A seguir somos introduzidos a “If You`re Over Me”, talvez o único ponto que enfraquece um pouco o conjunto da obra e não conversa tanto com o resto do disco. A produção de Steve Mac foi, claramente, um adendo de última hora depois da fria recepção de “Sanctify”. E funcionou, pois a canção pegou um Top10 e surpreendeu com o desempenho inesperado. É um hit e é uma ótima canção, mas não adiciona nada impressionante à história contada até aqui.
“Preacher” é mais uma composição assinada por Michaels e Tranter, e traz de volta o conceito de sexo, pecado e religião abordados desde o início. As letras nunca soaram tão inteligentes: são feitos inúmeros trocadilhos entre a sexualidade e o famoso armário, com Olly clamando que seu amante se assuma, pois ele quer amá-lo. Saber que ele é, além de frontman e vocalista da banda, também é o compositor principal de todas as canções do álbum. Isso traz uma singularidade e honestidade únicos, fazendo tudo soar mais real e mais próximo de Olly.
Essa realidade é vista em “Lucky Escape”, uma excelente canção sobre ter a sorte de escapar de um relacionamento ruim. Não chega a ser lenta, mas também não é agitada; simplesmente cativante e curiosa, causando um contínuo desejo de ouvir o trabalho.
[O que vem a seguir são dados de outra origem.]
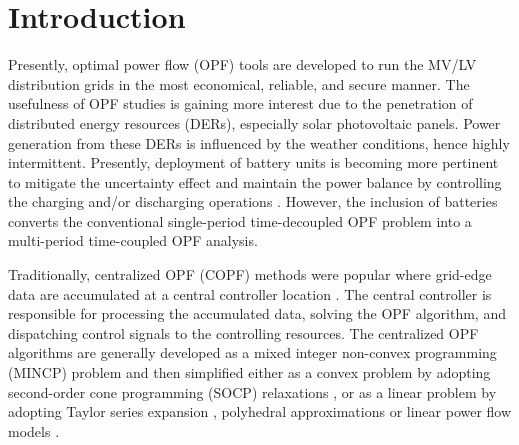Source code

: \documentclass{article}
\begin{document}
\section{Introduction}

Presently, optimal power flow (OPF) tools are developed to run the MV/LV distribution grids in the most economical, reliable, and secure manner. The usefulness of OPF studies is gaining more interest due to the penetration of distributed energy resources (DERs), especially solar photovoltaic panels. Power generation from these DERs is influenced by the weather conditions, hence highly intermittent. Presently, deployment of battery units is becoming more pertinent to mitigate the uncertainty effect and maintain the power balance by controlling the charging and/or discharging operations \cite{tgangwar}. However, the inclusion of batteries converts the conventional single-period time-decoupled OPF problem into a multi-period time-coupled OPF analysis.

Traditionally, centralized OPF (COPF) methods were popular where grid-edge data are accumulated at a central controller location \cite{spaul}. The central controller is responsible for processing the accumulated data, solving the OPF algorithm, and dispatching control signals to the controlling resources. The centralized OPF algorithms are generally developed as a mixed integer non-convex programming (MINCP) problem and then simplified either as a convex problem by adopting second-order cone programming (SOCP) relaxations \cite{Wei} \cite{Chowdhury}, or as a linear problem by adopting Taylor series expansion \cite{spaul}, polyhedral approximations \cite{Guo} or linear power flow models \cite{Yuan}.

\end{document}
Se “Sanctify” era uma espécie de síntese do que o conceito propõe, “Palo Santo” é a definição completa. Aqui, Olly brinca sobre queimar-se com fogo; seja este o fogo sexual, seja este o fogo que acende o palo santo. Uma vez visto o mini-filme e ouvindo logo depois o álbum, fica clara a proposta que envolve todo o mistério do polêmico entre o sexo e a religião. Se o álbum acabasse aqui, já teríamos um resultado extremamente positivo. Mas há uma última coisa a ser falada ao fim na faixa que encerra o disco, "Here", a única produzida pela própria banda. A música é curta, mas serve como um epílogo pós-temáticas polêmicas e encerra o álbum com maestria.
Mas isso depende de qual versão do álbum você está ouvindo; se sentir-se cativado pelo que ouviu até agora, eles entregam 3 canções bônus que soam como algumas palavras que não foram ditas para que o conceito não se perdesse, mas soam tão geniais quanto o restante. “Howl” é uma confissão, tendo uma sonoridade curiosa e inteligente para uma canção pop. “Don´t Panic” é, facilmente, Top3 do álbum. A letra é uma das mais incríveis da banda e fala sobre a sensação de quase surtar e a esperança de não entrar em pânico. Os vocais de Olly estão impecáveis e o cantor brinca com registros mais altos ao longo da canção.
Já em “Up In Flames”, última canção deste universo, ganhamos de presente mais uma produção de Kurstin. Se tivemos diversas sínteses e definições ao longo do projeto, aqui atingimos o auge da brincadeira com a sexualidade. Olly canta sobre um homem, supostamente hétero, que está discutindo com sua namorada após descobrir sobre os dois. A sonoridade é elegante e os vocais podem ser sentidos com uma forte verdade sobre sua vida.
Palo Santo é, portanto, o melhor trabalho da banda. Sim, ele conseguiu superar o álbum de estreia. Por mais que Communion seja um momento genial, aqui temos um conceito executado com maestria e que é falado em absolutamente todas as canções, mesmo que de forma discreta. Apesar de pop e dançante, é mais difícil de digerir do que o primeiro álbum por ser menos comercial, mas isso não é um defeito. Pelo contrário: cada vez que o álbum toca, você se pega cada vez mais imerso no universo de Palo Santo e toda sua temática religiosa, sexual, ambígua e obscura. Se superar a estreia era difícil como citado no início da resenha, a banda ganha todos os créditos por trazer um trabalho completamente inovador e refrescante.